■ **SOURCE RECORDS**:
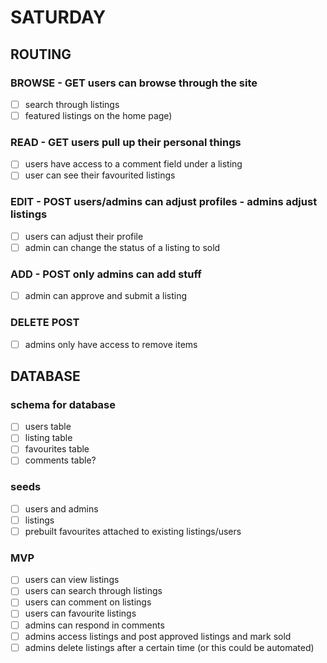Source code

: # SATURDAY

## ROUTING
### BROWSE - GET users can browse through the site
- [ ] search through listings
- [ ] featured listings on the home page)
### READ - GET users pull up their personal things
- [ ] users have access to a comment field under a listing
- [ ] user can see their favourited listings
### EDIT - POST users/admins can adjust profiles - admins adjust listings
- [ ] users can adjust their profile
- [ ] admin can change the status of a listing to sold
### ADD - POST only admins can add stuff
- [ ] admin can approve and submit a listing
### DELETE POST
- [ ] admins only have access to remove items 

## DATABASE
### schema for database
- [ ] users table
- [ ] listing table
- [ ] favourites table
- [ ] comments table?
### seeds
- [ ] users and admins
- [ ] listings
- [ ] prebuilt favourites attached to existing listings/users

### MVP
- [ ] users can view listings
- [ ] users can search through listings
- [ ] users can comment on listings
- [ ] users can favourite listings
- [ ] admins can respond in comments
- [ ] admins access listings and post approved listings and mark sold
- [ ] admins delete listings after a certain time (or this could be automated)
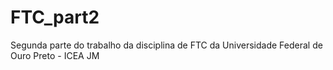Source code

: # FTC_part2
Segunda parte do trabalho da disciplina de FTC da Universidade Federal de Ouro Preto - ICEA JM
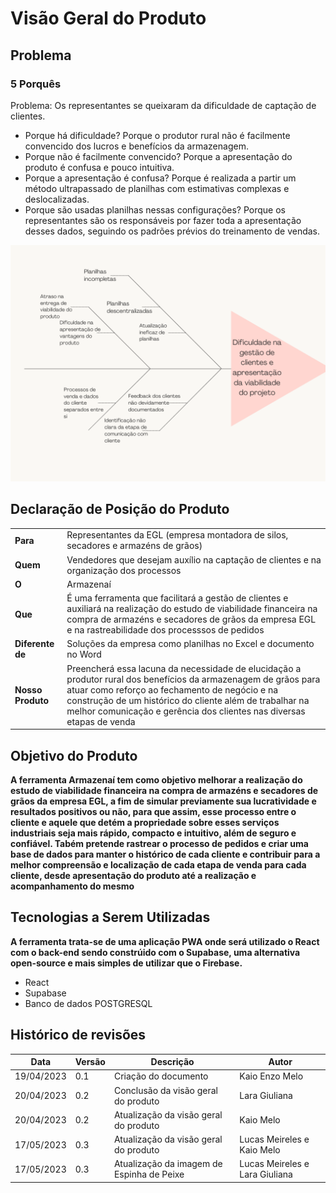 # Visão Geral do Produto

## Problema
### 5 Porquês
Problema: Os representantes se queixaram da dificuldade de captação de clientes.

- Porque há dificuldade? Porque o produtor rural não é facilmente convencido dos lucros e benefícios da armazenagem.
- Porque não é facilmente convencido? Porque a apresentação do produto é confusa e pouco intuitiva.
- Porque a apresentação é confusa? Porque é realizada a partir um método ultrapassado de planilhas com estimativas complexas e deslocalizadas.
- Porque são usadas planilhas nessas configurações? Porque os representantes são os responsáveis por fazer toda a apresentação desses dados, seguindo os padrões prévios do treinamento de vendas.

![Espinha de peixe](EspinhaDePeixe_v3.png)

## Declaração de Posição do Produto	
|   |   |
|---|---|
| __Para__ | Representantes da EGL (empresa montadora de silos, secadores e armazéns de grãos) |
| __Quem__ | Vendedores que desejam auxílio na captação de clientes e na organização dos processos  |
| __O__ | Armazenaí |
| __Que__ | É uma ferramenta que facilitará a gestão de clientes e auxiliará na realização do estudo de viabilidade financeira na compra de armazéns e secadores de grãos da empresa EGL e na rastreabilidade dos processsos de pedidos |
| __Diferente de__ | Soluções da empresa como planilhas no Excel e documento no Word |
| __Nosso Produto__ | Preencherá essa lacuna da necessidade de elucidação a produtor rural dos benefícios da armazenagem de grãos para atuar como reforço ao fechamento de negócio e na construção de um histórico do cliente além de trabalhar na melhor comunicação e gerência dos clientes nas diversas etapas de venda |

## Objetivo do Produto
 **A ferramenta Armazenaí tem como objetivo melhorar a realização do estudo de viabilidade financeira na compra de armazéns e secadores de grãos da empresa EGL, a fim de simular previamente sua lucratividade e resultados positivos ou não, para que assim, esse processo entre o cliente e aquele que detém a propriedade sobre esses serviços industriais seja mais rápido, compacto e intuitivo, além de seguro e confiável. Tabém pretende rastrear o processo de pedidos e criar uma base de dados para manter o histórico de cada cliente e contribuir para a melhor compreensão e localização de cada etapa de venda para cada cliente, desde apresentação do produto até a realização e acompanhamento do mesmo**

## Tecnologias a Serem Utilizadas
**A ferramenta trata-se de uma aplicação PWA onde será utilizado o React com o back-end sendo constrúido com o Supabase, uma alternativa open-source e mais simples de utilizar que o Firebase.**

 - React
 - Supabase
 - Banco de dados POSTGRESQL 


## Histórico de revisões

| Data | Versão | Descrição | Autor |
|---|---|---|---|
| 19/04/2023 | 0.1 | Criação do documento | Kaio Enzo Melo |
| 20/04/2023 | 0.2 | Conclusão da visão geral do produto | Lara Giuliana |
| 20/04/2023 | 0.2 | Atualização da visão geral do produto | Kaio Melo |
| 17/05/2023 | 0.3 | Atualização da visão geral do produto | Lucas Meireles e Kaio Melo |
| 17/05/2023 | 0.3 | Atualização da imagem de Espinha de Peixe | Lucas Meireles e Lara Giuliana |
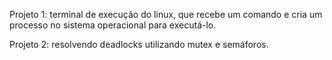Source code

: Projeto 1: terminal de execução do linux, que recebe um comando e cria um processo no sistema 
operacional para executá-lo.


Projeto 2: resolvendo deadlocks utilizando mutex e semáforos.

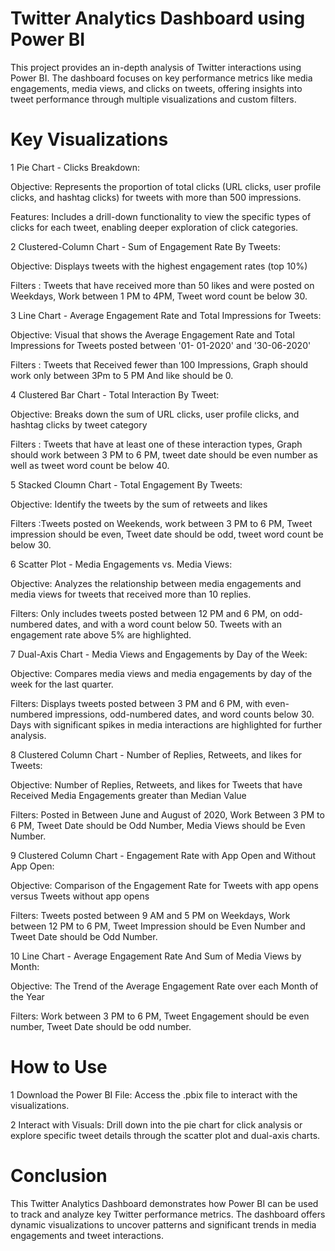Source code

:# Twitter Analytics Dashboard using Power BI

This project provides an in-depth analysis of Twitter interactions using Power BI. The dashboard focuses on key performance metrics like media engagements, media views, and clicks on tweets, offering insights into tweet performance through multiple visualizations and custom filters.

# Key Visualizations
1 Pie Chart - Clicks Breakdown:

Objective: Represents the proportion of total clicks (URL clicks, user profile clicks, and hashtag clicks) for tweets with more than 500 impressions.

Features: Includes a drill-down functionality to view the specific types of clicks for each tweet, enabling deeper exploration of click categories.

2 Clustered-Column Chart - Sum of Engagement Rate By Tweets:

Objective: Displays tweets with the highest engagement rates (top 10%)

Filters : Tweets that have received more than 50 likes and were posted on Weekdays, Work between 1 PM to 4PM, Tweet word count be below 30.

3 Line Chart - Average Engagement Rate and Total Impressions for Tweets:

Objective: Visual that shows the Average Engagement Rate and Total Impressions for Tweets posted between '01- 01-2020' and '30-06-2020'

Filters : Tweets that Received fewer than 100 Impressions, Graph should work only between 3Pm to 5 PM And like should be 0.

4 Clustered Bar Chart - Total Interaction By Tweet:

Objective: Breaks down the sum of URL clicks, user profile clicks, and hashtag clicks by tweet category 

Filters : Tweets that have at least one of these interaction types, Graph should work between 3 PM to 6 PM, tweet date should be even number as well as tweet word count be below 40.

5 Stacked Cloumn Chart - Total Engagement By Tweets:

Objective: Identify the tweets by the sum of retweets and likes 

Filters :Tweets posted on Weekends, work between 3 PM to 6 PM, Tweet impression should be even, Tweet date should be odd, tweet word count be below 30.

6 Scatter Plot - Media Engagements vs. Media Views:

Objective: Analyzes the relationship between media engagements and media views for tweets that received more than 10 replies.

Filters: Only includes tweets posted between 12 PM and 6 PM, on odd-numbered dates, and with a word count below 50. Tweets with an engagement rate above 5% are highlighted.

7 Dual-Axis Chart - Media Views and Engagements by Day of the Week:

Objective: Compares media views and media engagements by day of the week for the last quarter.

Filters: Displays tweets posted between 3 PM and 6 PM, with even-numbered impressions, odd-numbered dates, and word counts below 30.
Days with significant spikes in media interactions are highlighted for further analysis.

8 Clustered Column Chart - Number of Replies, Retweets, and likes for Tweets:

Objective: Number of Replies, Retweets, and likes for Tweets that have Received Media Engagements greater than Median Value

Filters: Posted in Between June and August of 2020, Work Between 3 PM to 6 PM, Tweet Date should be Odd Number, Media Views should be Even Number.

9 Clustered Column Chart - Engagement Rate with App Open and Without App Open: 

Objective: Comparison of the Engagement Rate for Tweets with app opens versus Tweets without app opens

Filters: Tweets posted between 9 AM and 5 PM on Weekdays, Work between 12 PM to 6 PM, Tweet Impression should be Even Number and Tweet Date should be Odd Number.

10 Line Chart - Average Engagement Rate And Sum of Media Views by Month:

Objective: The Trend of the Average Engagement Rate over each Month of the Year

Filters: Work between 3 PM to 6 PM, Tweet Engagement should be even number, Tweet Date should be odd number.

# How to Use
1 Download the Power BI File: Access the .pbix file to interact with the visualizations.

2 Interact with Visuals: Drill down into the pie chart for click analysis or explore specific tweet details through the scatter plot and dual-axis charts.

# Conclusion
This Twitter Analytics Dashboard demonstrates how Power BI can be used to track and analyze key Twitter performance metrics. The dashboard offers dynamic
visualizations to uncover patterns and significant trends in media engagements and tweet interactions.
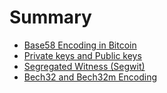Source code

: # Summary

- [Base58 Encoding in Bitcoin](./base58-encoding.md)
- [Private keys and Public keys](./keys.md)
- [Segregated Witness (Segwit)](./segwit.md)
- [Bech32 and Bech32m Encoding](./bech32m.md)
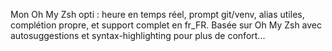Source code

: Mon Oh My Zsh opti : heure en temps réel, prompt git/venv, alias utiles, complétion propre, et support complet en fr_FR.
Basée sur Oh My Zsh avec autosuggestions et syntax-highlighting pour plus de confort...
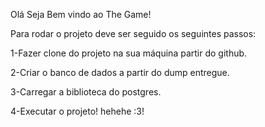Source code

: Olá Seja Bem vindo ao The Game!

Para rodar o projeto deve ser seguido os seguintes passos:
  
  1-Fazer clone do projeto na sua máquina partir do github.
  
  2-Criar o banco de dados a partir do dump entregue.
  
  3-Carregar a biblioteca do postgres.
  
  4-Executar o projeto! hehehe :3!
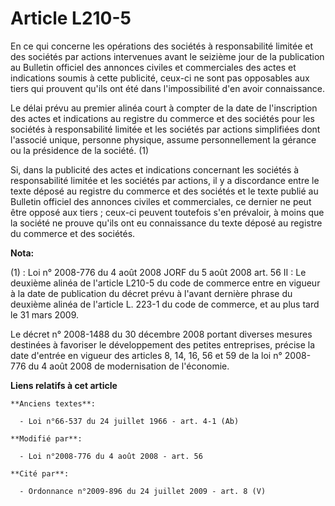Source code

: # Article L210-5

En ce qui concerne les opérations des sociétés à responsabilité limitée et des sociétés par actions intervenues avant le
seizième jour de la publication au Bulletin officiel des annonces civiles et commerciales des actes et indications soumis à
cette publicité, ceux-ci ne sont pas opposables aux tiers qui prouvent qu'ils ont été dans l'impossibilité d'en avoir
connaissance.

Le délai prévu au premier alinéa court à compter de la date de l'inscription des actes et indications au registre du commerce
et des sociétés pour les sociétés à responsabilité limitée et les sociétés par actions simplifiées dont l'associé unique,
personne physique, assume personnellement la gérance ou la présidence de la société. (1)

Si, dans la publicité des actes et indications concernant les sociétés à responsabilité limitée et les sociétés par actions,
il y a discordance entre le texte déposé au registre du commerce et des sociétés et le texte publié au Bulletin officiel des
annonces civiles et commerciales, ce dernier ne peut être opposé aux tiers ; ceux-ci peuvent toutefois s'en prévaloir, à
moins que la société ne prouve qu'ils ont eu connaissance du texte déposé au registre du commerce et des sociétés.

**Nota:**

(1) : Loi n° 2008-776 du 4 août 2008 JORF du 5 août 2008 art. 56 II : Le deuxième alinéa de l'article L210-5 du code de
commerce entre en vigueur à la date de publication du décret prévu à l'avant dernière phrase du deuxième alinéa de l'article
L. 223-1 du code de commerce, et au plus tard le 31 mars 2009. 

Le décret n° 2008-1488 du 30 décembre 2008 portant diverses mesures destinées à favoriser le développement des petites
entreprises, précise la date d'entrée en vigueur des articles 8, 14, 16, 56 et 59 de la loi n° 2008-776 du 4 août 2008 de
modernisation de l'économie.

**Liens relatifs à cet article**

	**Anciens textes**:

	  - Loi n°66-537 du 24 juillet 1966 - art. 4-1 (Ab)

	**Modifié par**:

	  - Loi n°2008-776 du 4 août 2008 - art. 56

	**Cité par**:

	  - Ordonnance n°2009-896 du 24 juillet 2009 - art. 8 (V)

■ **TASK DIRECTIONS**: Reproduce the final stretch of the data above: every line from the one holding "(1) : Loi n°" through the end, inclusive, exactly as written and nothing else.

■ **WRITTEN ANSWER**:
(1) : Loi n° 2008-776 du 4 août 2008 JORF du 5 août 2008 art. 56 II : Le deuxième alinéa de l'article L210-5 du code de
commerce entre en vigueur à la date de publication du décret prévu à l'avant dernière phrase du deuxième alinéa de l'article
L. 223-1 du code de commerce, et au plus tard le 31 mars 2009. 

Le décret n° 2008-1488 du 30 décembre 2008 portant diverses mesures destinées à favoriser le développement des petites
entreprises, précise la date d'entrée en vigueur des articles 8, 14, 16, 56 et 59 de la loi n° 2008-776 du 4 août 2008 de
modernisation de l'économie.

**Liens relatifs à cet article**

	**Anciens textes**:

	  - Loi n°66-537 du 24 juillet 1966 - art. 4-1 (Ab)

	**Modifié par**:

	  - Loi n°2008-776 du 4 août 2008 - art. 56

	**Cité par**:

	  - Ordonnance n°2009-896 du 24 juillet 2009 - art. 8 (V)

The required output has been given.